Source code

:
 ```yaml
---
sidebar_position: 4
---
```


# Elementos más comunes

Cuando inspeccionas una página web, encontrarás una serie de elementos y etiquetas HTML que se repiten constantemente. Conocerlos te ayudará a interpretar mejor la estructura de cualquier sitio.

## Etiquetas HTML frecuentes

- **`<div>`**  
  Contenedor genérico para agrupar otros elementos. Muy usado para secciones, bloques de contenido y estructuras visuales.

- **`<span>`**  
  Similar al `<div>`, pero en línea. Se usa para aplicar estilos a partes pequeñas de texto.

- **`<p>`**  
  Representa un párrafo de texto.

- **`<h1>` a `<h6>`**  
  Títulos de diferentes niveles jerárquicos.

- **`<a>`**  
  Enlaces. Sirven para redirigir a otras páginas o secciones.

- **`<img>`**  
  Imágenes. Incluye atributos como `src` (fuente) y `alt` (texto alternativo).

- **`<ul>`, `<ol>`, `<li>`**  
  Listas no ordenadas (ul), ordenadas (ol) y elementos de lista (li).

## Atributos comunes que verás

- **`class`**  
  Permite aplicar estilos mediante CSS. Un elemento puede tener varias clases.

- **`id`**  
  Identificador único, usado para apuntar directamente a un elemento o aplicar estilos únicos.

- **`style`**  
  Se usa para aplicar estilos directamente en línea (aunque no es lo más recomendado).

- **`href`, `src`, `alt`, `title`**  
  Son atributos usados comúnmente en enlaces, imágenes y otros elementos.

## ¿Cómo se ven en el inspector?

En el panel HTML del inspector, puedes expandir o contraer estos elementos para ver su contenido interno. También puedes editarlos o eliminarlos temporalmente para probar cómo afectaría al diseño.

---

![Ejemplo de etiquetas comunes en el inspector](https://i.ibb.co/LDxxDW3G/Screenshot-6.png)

------------------------------------

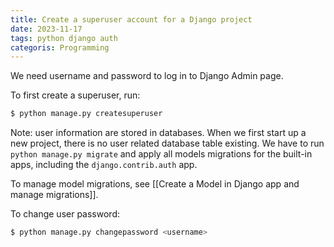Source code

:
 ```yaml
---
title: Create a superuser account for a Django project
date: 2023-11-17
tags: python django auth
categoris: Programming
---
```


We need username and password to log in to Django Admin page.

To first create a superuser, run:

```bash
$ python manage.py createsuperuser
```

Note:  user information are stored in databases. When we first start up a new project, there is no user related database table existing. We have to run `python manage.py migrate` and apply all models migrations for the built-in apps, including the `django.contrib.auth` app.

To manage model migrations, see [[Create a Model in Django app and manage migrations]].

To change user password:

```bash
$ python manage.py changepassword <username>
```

------------------------------------

*To do:* From the listing above, work out how many lines hold "migrations". The answer is the number and nothing more.

*Exercise result:* 2